How farmers can get involved

A LOCAL FARM HAS DENIED ALLEGATIONS OF UNACCEPTABLE WELFARE STANDARDS, reports Kent Online and Farming UK, among others.  Hoads Farm, just across the Kent border into East Sussex, was occupied by 150 animal rights campaigners from Direct Action Everywhere earlier this week.  The campaigners claim to have exposed unsanitary conditions which led the RSPCA to suspend the farm from its Assured scheme.  A spokesman has now stated though that the RSPCA has carried out a further inspection which reports the hens as being “in good health and with good feather cover.”  Furthermore, the farm invited a fully qualified poultry vet to the farm who confirmed that, apart from the consequences of the protesters’ actions, there were no concerns.  DEFRA has also inspected and identified no issues.  Hoads Farm is the fourth farm in the vicinity to be targeted by activists, leading to concerns of a targeted campaign.  While the inspections and investigations were ongoing, Tesco and Sainsbury’s pulled Hoads Farm eggs from their shelves across Kent.

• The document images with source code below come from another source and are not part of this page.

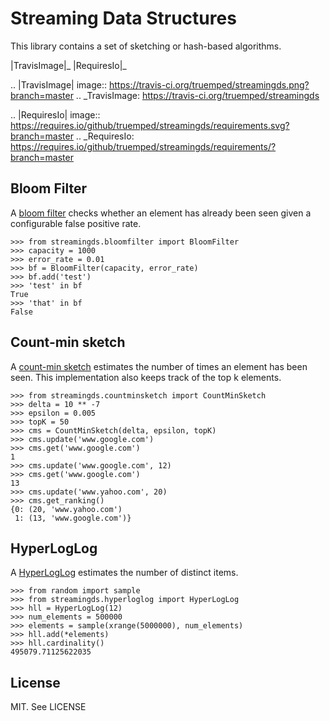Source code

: Streaming Data Structures
=========================

This library contains a set of sketching or hash-based algorithms.

|TravisImage|_ |RequiresIo|_

.. |TravisImage| image:: https://travis-ci.org/truemped/streamingds.png?branch=master
.. _TravisImage: https://travis-ci.org/truemped/streamingds

.. |RequiresIo| image:: https://requires.io/github/truemped/streamingds/requirements.svg?branch=master
.. _RequiresIo: https://requires.io/github/truemped/streamingds/requirements/?branch=master


Bloom Filter
------------

A [bloom filter](http://en.wikipedia.org/wiki/Bloom_filter) checks whether an
element has already been seen given a configurable false positive rate.

    >>> from streamingds.bloomfilter import BloomFilter
    >>> capacity = 1000
    >>> error_rate = 0.01
    >>> bf = BloomFilter(capacity, error_rate)
    >>> bf.add('test')
    >>> 'test' in bf
    True
    >>> 'that' in bf
    False


Count-min sketch
----------------

A [count-min sketch](http://en.wikipedia.org/wiki/Count-Min_sketch) estimates
the number of times an element has been seen. This implementation also keeps
track of the top k elements.

    >>> from streamingds.countminsketch import CountMinSketch
    >>> delta = 10 ** -7
    >>> epsilon = 0.005
    >>> topK = 50
    >>> cms = CountMinSketch(delta, epsilon, topK)
    >>> cms.update('www.google.com')
    >>> cms.get('www.google.com')
    1
    >>> cms.update('www.google.com', 12)
    >>> cms.get('www.google.com')
    13
    >>> cms.update('www.yahoo.com', 20)
    >>> cms.get_ranking()
    {0: (20, 'www.yahoo.com')
     1: (13, 'www.google.com')}


HyperLogLog
-----------

A [HyperLogLog](http://research.google.com/pubs/pub40671.html) estimates the
number of distinct items.

    >>> from random import sample
    >>> from streamingds.hyperloglog import HyperLogLog
    >>> hll = HyperLogLog(12)
    >>> num_elements = 500000
    >>> elements = sample(xrange(5000000), num_elements)
    >>> hll.add(*elements)
    >>> hll.cardinality()
    495079.71125622035


License
-------

MIT. See LICENSE
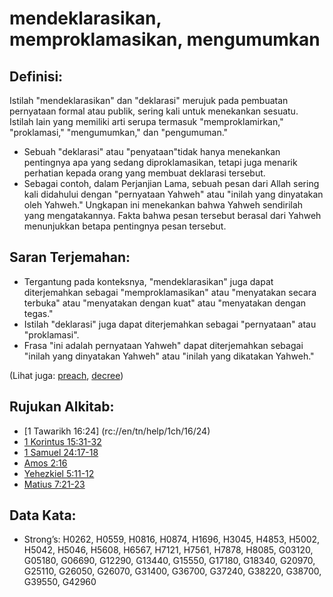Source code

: # mendeklarasikan, memproklamasikan, mengumumkan

## Definisi:

Istilah "mendeklarasikan" dan "deklarasi" merujuk pada pembuatan pernyataan formal atau publik, sering kali untuk menekankan sesuatu. Istilah lain yang memiliki arti serupa termasuk "memproklamirkan," "proklamasi," "mengumumkan," dan "pengumuman."

* Sebuah "deklarasi" atau "penyataan"tidak hanya menekankan pentingnya apa yang sedang diproklamasikan, tetapi juga menarik perhatian kepada orang yang membuat deklarasi tersebut.
* Sebagai contoh, dalam Perjanjian Lama, sebuah pesan dari Allah sering kali didahului dengan "pernyataan Yahweh" atau "inilah yang dinyatakan oleh Yahweh." Ungkapan ini menekankan bahwa Yahweh sendirilah yang mengatakannya. Fakta bahwa pesan tersebut berasal dari Yahweh menunjukkan betapa pentingnya pesan tersebut.

## Saran Terjemahan:

* Tergantung pada konteksnya, "mendeklarasikan" juga dapat diterjemahkan sebagai "memproklamasikan" atau "menyatakan secara terbuka" atau "menyatakan dengan kuat" atau "menyatakan dengan tegas."
* Istilah "deklarasi" juga dapat diterjemahkan sebagai "pernyataan" atau "proklamasi".
* Frasa "ini adalah pernyataan Yahweh" dapat diterjemahkan sebagai "inilah yang dinyatakan Yahweh" atau "inilah yang dikatakan Yahweh."

(Lihat juga: [preach](../other/preach.md), [decree](../other/decree.md))

## Rujukan Alkitab:

* [1 Tawarikh 16:24] (rc://en/tn/help/1ch/16/24)
* [1 Korintus 15:31-32](rc://en/tn/help/1co/15/31)
* [1 Samuel 24:17-18](rc://en/tn/help/1sa/24/17)
* [Amos 2:16](rc://en/tn/help/amo/02/16)
* [Yehezkiel 5:11-12](rc://en/tn/help/ezk/05/11)
* [Matius 7:21-23](rc://en/tn/help/mat/07/21)

## Data Kata:

* Strong’s: H0262, H0559, H0816, H0874, H1696, H3045, H4853, H5002, H5042, H5046, H5608, H6567, H7121, H7561, H7878, H8085, G03120, G05180, G06690, G12290, G13440, G15550, G17180, G18340, G20970, G25110, G26050, G26070, G31400, G36700, G37240, G38220, G38700, G39550, G42960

A CRACKDOWN ON LORRY DRIVERS TRAVELLING ON KENT’S RURAL ROADS AND VILLAGES COULD BE ENFORCED BY KCC, reports Kent Online.  As the UK’s gateway to Europe, KCC says hundreds of foreign lorry drivers travel on “unsustainable” routes away from their prescribed journey on motorways and major roads.  Consequently, the local highways authority plans to implement a trial area to the south of Maidstone, where lorries will be restricted.  Those who disobey the rules will be fined.  Queries have been raised about the enforceability of the scheme, despite its premise being broadly welcomed.

ULTRAFAST BROADBAND IS ON ITS WAY TO 26 TOWNS AND VILLAGES ACROSS KENT, reports the Kent Mesenger.  Openreach has announced a programme to introduce the technology to “harder to reach” areas of the UK that have been dogged by slow speeds.  IT means that the full FTTP network will be available in rural areas, including Tenterden, Deal, Sandwich, Faversham, Sheerness and Sevenoaks.   An Ashford councillor, who is also a digital economy specialist, said that this is “the equivalent to being handed the keys to a Porsche after driving a third-hand car.”  Openreach estimates that this could bring an £8.7bn boost to the region’s economy and bring 65,000 people back to work by giving small businesses and entrepreneurs the tools to thrive.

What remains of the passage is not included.